::: STORED DATA :::
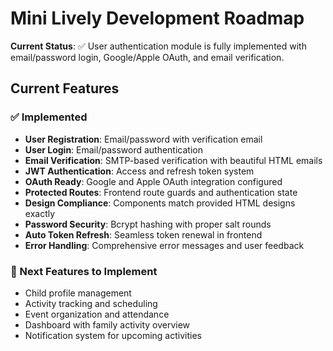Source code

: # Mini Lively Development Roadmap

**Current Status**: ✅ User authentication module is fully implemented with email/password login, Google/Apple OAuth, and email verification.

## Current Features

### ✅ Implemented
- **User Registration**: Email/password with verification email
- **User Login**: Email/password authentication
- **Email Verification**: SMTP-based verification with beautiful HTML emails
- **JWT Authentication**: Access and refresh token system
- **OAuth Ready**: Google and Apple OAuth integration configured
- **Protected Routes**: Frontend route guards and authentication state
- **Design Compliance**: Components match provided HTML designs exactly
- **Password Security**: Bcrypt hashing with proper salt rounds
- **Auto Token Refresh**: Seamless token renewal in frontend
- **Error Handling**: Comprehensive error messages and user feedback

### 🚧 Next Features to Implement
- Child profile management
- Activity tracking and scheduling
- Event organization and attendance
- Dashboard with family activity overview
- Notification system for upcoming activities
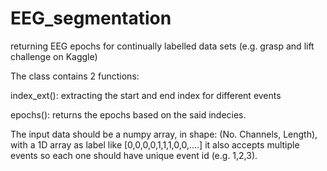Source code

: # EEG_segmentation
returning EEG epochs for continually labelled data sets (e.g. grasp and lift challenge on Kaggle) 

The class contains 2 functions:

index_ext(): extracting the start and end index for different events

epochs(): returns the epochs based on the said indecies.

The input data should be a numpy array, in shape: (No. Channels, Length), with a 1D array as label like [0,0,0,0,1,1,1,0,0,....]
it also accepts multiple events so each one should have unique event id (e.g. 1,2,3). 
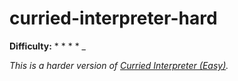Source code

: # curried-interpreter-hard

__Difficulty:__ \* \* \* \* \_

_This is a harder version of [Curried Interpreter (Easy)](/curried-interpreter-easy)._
:::
### ABOUT THIS TASK
Word for word, repeat only the lines from the line containing "epochs(): returns the" through the end of the data, without any pictures.

### RESPONSE AREA
epochs(): returns the epochs based on the said indecies.

The input data should be a numpy array, in shape: (No. Channels, Length), with a 1D array as label like [0,0,0,0,1,1,1,0,0,....]
it also accepts multiple events so each one should have unique event id (e.g. 1,2,3). 
Source code

: # curried-interpreter-hard

__Difficulty:__ \* \* \* \* \_

_This is a harder version of [Curried Interpreter (Easy)](/curried-interpreter-easy)._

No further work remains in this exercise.